_Try it:_ Up to and including the line containing "- 🌱 I’m currently learning and", please reproduce the lines of the listing below, starting from the top.

_Record set:_
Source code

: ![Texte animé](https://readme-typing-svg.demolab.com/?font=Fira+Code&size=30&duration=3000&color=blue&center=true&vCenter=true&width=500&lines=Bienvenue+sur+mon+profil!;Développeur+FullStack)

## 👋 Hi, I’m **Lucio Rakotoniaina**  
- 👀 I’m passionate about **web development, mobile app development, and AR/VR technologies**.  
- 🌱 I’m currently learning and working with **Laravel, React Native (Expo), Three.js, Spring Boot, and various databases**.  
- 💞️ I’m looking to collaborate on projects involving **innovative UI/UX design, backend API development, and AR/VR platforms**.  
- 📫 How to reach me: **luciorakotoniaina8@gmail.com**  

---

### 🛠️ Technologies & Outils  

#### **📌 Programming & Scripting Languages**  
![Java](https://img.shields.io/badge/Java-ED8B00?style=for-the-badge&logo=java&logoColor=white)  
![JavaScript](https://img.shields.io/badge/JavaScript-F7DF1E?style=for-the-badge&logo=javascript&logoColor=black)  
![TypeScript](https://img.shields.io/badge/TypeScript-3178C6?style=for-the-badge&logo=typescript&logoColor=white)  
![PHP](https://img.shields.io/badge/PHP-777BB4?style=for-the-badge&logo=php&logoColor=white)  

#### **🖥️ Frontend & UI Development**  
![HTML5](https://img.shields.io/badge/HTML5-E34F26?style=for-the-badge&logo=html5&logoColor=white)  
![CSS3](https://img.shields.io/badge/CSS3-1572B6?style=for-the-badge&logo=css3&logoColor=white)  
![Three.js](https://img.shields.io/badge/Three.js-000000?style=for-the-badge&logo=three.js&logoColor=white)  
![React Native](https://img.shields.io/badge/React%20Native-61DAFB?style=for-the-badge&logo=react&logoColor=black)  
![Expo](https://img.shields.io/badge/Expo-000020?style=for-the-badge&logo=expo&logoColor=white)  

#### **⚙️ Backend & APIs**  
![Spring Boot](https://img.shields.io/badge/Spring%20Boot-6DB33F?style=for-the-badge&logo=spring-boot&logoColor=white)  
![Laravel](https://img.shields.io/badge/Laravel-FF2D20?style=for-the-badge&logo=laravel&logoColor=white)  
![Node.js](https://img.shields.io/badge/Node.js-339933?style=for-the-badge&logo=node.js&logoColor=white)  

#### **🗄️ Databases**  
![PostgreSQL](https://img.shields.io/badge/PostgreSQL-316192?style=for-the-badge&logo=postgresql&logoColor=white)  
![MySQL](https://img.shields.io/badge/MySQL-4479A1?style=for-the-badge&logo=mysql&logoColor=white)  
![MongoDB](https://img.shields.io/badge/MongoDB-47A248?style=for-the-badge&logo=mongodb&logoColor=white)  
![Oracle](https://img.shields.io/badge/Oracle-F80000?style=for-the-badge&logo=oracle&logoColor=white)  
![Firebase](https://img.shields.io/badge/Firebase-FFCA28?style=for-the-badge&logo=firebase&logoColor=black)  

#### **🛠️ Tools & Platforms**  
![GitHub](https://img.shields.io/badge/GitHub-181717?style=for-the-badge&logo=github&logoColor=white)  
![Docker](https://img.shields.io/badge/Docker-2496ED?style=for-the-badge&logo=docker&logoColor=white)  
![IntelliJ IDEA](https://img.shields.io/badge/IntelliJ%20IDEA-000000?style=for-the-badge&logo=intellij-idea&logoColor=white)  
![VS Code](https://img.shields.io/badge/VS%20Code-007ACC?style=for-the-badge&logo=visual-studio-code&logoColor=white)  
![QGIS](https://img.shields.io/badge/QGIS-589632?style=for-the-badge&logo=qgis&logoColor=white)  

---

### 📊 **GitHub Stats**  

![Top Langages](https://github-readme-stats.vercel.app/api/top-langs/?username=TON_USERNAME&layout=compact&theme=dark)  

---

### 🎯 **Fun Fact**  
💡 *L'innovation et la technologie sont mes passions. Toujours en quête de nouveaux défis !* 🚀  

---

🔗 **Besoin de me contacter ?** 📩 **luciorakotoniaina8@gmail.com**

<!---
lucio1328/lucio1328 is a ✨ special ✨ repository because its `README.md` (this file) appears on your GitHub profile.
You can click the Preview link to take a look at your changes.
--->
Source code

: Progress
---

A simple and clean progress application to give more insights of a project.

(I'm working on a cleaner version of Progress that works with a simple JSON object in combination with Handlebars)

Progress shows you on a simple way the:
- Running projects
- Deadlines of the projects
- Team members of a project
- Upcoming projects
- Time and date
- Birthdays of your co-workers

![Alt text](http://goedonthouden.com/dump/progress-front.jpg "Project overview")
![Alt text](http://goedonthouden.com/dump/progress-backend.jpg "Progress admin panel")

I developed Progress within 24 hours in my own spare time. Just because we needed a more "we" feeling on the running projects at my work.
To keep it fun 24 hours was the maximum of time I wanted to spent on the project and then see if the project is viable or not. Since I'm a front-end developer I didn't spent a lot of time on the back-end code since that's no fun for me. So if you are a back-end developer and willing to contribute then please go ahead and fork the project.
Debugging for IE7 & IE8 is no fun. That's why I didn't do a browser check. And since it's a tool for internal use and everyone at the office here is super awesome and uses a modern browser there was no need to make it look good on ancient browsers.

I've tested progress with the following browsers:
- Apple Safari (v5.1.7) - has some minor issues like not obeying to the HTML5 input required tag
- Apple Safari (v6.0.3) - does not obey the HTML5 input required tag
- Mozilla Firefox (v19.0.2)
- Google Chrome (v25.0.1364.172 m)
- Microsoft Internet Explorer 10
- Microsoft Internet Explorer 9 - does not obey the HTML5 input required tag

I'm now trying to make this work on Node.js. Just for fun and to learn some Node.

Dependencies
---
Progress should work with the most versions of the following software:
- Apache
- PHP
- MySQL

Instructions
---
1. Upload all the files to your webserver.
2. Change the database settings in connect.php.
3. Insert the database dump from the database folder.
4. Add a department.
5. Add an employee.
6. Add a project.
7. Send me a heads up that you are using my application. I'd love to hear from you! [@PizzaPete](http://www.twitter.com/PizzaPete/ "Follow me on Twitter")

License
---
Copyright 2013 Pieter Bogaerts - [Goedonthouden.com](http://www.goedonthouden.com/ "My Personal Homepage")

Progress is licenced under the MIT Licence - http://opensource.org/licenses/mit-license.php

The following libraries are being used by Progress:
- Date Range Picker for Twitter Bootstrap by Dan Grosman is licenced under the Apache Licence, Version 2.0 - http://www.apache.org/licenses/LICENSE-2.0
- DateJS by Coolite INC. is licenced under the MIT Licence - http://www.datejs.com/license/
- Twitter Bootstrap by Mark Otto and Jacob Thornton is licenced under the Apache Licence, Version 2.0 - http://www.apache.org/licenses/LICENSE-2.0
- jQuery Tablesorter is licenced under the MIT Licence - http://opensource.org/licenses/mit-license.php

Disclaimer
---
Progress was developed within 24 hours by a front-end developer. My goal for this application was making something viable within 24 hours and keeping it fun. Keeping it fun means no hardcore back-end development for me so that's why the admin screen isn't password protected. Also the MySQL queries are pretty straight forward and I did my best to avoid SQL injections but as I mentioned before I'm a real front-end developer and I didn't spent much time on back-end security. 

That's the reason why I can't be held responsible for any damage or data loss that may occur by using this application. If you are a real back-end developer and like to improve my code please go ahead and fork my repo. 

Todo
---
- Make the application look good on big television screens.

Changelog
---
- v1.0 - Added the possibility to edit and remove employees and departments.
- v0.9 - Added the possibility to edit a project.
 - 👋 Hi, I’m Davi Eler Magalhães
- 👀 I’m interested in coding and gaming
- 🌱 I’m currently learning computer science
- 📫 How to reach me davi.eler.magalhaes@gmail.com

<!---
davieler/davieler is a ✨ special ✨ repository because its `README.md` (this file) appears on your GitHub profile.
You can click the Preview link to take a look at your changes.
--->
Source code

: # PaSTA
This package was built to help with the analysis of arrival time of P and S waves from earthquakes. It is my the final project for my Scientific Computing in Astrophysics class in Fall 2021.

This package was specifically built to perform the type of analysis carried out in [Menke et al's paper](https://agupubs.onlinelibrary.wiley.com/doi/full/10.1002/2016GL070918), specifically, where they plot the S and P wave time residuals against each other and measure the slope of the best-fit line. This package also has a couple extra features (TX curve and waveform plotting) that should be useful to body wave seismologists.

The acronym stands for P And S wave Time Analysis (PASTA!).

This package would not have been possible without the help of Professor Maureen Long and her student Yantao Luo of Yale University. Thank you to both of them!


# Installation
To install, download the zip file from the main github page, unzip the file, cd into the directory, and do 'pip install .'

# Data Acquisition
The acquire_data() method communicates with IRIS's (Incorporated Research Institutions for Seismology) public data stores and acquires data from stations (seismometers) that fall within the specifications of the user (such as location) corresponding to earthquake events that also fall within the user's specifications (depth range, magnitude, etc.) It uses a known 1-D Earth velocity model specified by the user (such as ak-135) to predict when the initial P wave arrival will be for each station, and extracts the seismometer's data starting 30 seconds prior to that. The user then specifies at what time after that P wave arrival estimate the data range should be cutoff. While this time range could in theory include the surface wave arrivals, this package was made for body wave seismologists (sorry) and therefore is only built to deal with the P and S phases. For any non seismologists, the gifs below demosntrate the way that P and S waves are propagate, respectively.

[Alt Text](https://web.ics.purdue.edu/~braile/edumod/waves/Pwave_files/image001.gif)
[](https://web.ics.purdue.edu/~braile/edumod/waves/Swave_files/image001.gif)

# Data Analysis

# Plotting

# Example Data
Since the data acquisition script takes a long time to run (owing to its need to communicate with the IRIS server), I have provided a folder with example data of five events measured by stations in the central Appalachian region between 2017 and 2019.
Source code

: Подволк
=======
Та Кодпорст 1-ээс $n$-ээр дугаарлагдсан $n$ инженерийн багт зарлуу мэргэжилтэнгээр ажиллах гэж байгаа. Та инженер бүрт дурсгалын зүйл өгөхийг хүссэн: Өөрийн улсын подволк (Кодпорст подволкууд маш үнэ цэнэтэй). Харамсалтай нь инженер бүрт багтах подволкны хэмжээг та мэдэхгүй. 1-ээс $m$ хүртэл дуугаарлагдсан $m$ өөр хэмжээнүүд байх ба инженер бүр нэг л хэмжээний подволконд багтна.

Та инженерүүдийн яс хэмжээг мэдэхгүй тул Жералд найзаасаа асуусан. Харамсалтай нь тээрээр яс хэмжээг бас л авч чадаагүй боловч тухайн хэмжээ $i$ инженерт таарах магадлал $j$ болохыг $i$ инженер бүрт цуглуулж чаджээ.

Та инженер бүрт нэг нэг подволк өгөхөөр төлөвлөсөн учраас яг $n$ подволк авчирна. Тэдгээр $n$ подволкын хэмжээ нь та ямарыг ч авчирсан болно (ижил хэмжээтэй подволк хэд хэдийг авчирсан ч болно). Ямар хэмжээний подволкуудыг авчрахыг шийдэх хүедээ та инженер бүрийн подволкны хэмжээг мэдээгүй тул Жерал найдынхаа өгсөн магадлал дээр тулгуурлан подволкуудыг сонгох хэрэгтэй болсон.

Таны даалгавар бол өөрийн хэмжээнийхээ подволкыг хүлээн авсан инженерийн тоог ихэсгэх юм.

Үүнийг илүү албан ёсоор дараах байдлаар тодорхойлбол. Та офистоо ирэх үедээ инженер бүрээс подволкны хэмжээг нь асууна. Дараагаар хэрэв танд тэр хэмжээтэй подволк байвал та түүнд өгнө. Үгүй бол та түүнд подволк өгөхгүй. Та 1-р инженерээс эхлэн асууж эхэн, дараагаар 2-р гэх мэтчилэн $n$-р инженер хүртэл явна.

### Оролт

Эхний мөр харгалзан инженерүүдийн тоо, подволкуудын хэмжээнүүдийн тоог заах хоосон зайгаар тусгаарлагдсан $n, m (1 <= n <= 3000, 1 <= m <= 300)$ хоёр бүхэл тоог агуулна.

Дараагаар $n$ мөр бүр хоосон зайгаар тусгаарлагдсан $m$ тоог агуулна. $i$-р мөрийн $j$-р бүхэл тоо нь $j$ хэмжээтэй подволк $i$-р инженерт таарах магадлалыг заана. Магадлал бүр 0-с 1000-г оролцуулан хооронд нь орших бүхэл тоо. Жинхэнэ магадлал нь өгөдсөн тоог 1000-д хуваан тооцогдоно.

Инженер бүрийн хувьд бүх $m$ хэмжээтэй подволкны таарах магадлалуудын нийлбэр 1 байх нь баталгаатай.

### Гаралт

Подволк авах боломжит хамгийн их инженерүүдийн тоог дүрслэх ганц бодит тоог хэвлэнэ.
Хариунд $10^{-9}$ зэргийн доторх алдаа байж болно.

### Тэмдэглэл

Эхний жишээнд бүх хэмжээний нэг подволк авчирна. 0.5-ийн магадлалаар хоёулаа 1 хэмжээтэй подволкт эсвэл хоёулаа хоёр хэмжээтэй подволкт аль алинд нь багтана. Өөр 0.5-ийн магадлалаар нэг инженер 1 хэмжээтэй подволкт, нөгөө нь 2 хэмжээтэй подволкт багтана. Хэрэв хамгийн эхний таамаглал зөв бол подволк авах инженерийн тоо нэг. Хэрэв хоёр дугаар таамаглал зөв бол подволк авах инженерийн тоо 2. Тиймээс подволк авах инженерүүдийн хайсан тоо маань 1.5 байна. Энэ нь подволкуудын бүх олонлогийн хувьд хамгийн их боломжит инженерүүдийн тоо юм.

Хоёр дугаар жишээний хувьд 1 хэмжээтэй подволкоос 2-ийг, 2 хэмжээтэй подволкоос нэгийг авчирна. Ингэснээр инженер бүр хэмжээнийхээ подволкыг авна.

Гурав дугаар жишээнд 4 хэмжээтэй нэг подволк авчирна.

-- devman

_Task output:_
Source code

: ![Texte animé](https://readme-typing-svg.demolab.com/?font=Fira+Code&size=30&duration=3000&color=blue&center=true&vCenter=true&width=500&lines=Bienvenue+sur+mon+profil!;Développeur+FullStack)

## 👋 Hi, I’m **Lucio Rakotoniaina**  
- 👀 I’m passionate about **web development, mobile app development, and AR/VR technologies**.  
- 🌱 I’m currently learning and working with **Laravel, React Native (Expo), Three.js, Spring Boot, and various databases**.  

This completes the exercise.